Le Brésil, nouvel eldorado du marché (3/3)


Une boutade redondante concernant le Brésil est qu'il s'agit « d'une économie du futur...et qu'elle le restera dans le futur ». Cela ne signifie pas que le succès est garanti. Il y a des raisons pour demeurer quelque peu modéré concernant ce marché spécifique. Pour de nombreuses raisons, l'économie a longtemps ressemblé à des montagnes russes : des booms massifs suivis d'inflations dévastatrices. Aussi, difficile, dès les années 80, d'oser investir plus de 15 milliards dans l'industrie pour lancer la machine qui se met en route seulement aujourd'hui dans la foulée d'une vague d'optimisme des placements.
Ces dernières années, le Brésil a proposé un bilan des plus attrayants : plusieurs clôtures de bilans en constante croissance, de manière stable. La réduction des taxes gouvernementales a permis de redynamiser un marché se trouvant une classe moyenne émergeante, capable de s'offrir des modèles de segments dépassant l'entrée de gamme. La voiture n'est plus uniquement réservée aux plus riches. Cette classe moyenne brésilienne grandit aujourd'hui encore plus vite que dans les autres pays émergeants et dispose d'une conscience en termes de développement durable que l'on retrouve rarement ailleurs, particulièrement dans les superpuissances en devenir.

Un autre aspect intéressant au sujet du marché brésilien est qu'il porte un réel intérêt aux énergies renouvelables. Ce qui est une posture commerciale ailleurs est une sensibilité certaine dans un pays qui pourrait cependant brandir son droit à la révolution industrielle « sale » comme le font l'Inde, la Chine et la Russie. L'Etat aide le consommateur à se diriger vers des choix alternatifs, telle que la propulsion à l'éthanol, très répandue et peu onéreuse à la pompe comme à la production (sucre de canne). Et l'on parle bien d'un pays qui se trouve de gigantesques quantités de pétrole dans les fonds sous-marins de la côte Atlantique.
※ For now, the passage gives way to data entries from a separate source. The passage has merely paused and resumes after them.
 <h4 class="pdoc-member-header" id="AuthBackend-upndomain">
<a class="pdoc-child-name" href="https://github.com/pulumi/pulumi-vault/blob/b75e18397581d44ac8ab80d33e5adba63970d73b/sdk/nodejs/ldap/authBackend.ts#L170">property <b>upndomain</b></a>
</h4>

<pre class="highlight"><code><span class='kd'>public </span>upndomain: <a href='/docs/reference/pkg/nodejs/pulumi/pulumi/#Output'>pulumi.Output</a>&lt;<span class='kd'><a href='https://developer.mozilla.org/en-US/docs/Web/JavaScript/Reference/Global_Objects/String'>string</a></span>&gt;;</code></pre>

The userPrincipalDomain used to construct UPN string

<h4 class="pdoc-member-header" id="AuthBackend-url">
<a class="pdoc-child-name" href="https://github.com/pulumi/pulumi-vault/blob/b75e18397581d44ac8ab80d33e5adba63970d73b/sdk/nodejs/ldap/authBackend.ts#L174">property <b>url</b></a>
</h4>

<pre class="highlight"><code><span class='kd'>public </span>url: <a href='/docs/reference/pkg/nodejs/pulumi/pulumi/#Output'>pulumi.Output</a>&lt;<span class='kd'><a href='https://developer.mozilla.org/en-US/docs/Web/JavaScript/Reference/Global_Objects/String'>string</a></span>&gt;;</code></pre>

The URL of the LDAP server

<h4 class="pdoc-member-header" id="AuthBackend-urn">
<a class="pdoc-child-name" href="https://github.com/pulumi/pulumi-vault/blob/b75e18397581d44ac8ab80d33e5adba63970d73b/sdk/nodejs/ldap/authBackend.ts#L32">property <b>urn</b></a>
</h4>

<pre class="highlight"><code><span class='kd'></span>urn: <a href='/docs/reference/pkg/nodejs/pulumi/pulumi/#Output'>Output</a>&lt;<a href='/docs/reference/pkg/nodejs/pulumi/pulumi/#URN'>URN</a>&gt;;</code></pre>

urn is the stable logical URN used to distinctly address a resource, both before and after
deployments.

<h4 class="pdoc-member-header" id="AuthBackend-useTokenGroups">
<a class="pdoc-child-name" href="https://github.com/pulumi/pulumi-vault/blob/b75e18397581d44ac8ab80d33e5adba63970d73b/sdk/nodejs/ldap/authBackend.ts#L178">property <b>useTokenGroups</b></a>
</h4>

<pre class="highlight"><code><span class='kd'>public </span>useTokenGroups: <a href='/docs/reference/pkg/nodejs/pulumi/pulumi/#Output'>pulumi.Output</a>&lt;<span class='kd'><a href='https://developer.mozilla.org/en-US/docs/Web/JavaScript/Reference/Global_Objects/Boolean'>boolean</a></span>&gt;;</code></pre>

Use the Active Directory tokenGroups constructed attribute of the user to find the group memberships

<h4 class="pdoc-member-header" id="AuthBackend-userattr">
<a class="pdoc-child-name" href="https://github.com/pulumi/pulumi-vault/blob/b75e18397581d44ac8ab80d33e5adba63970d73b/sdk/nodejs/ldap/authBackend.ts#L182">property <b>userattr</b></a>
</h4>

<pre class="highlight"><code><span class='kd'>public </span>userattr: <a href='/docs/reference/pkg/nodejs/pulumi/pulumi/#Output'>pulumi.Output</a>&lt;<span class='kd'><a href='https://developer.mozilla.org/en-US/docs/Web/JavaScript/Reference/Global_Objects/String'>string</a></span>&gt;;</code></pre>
Il convient cependant de prendre des pincettes au moment de réaliser les analyses sur le long terme. De nombreux brésiliens craignent encore une récession et la demande demeure timide dans les classes moins aisées, en dépit du système de crédit des plus développés et des paiements échelonnés disponibles pour presque tout (de la voiture en concession au livre à 30€ au centre culturel du quartier). Mais beaucoup savent que, pour reprendre une expression familière, « le futur, c'est maintenant ».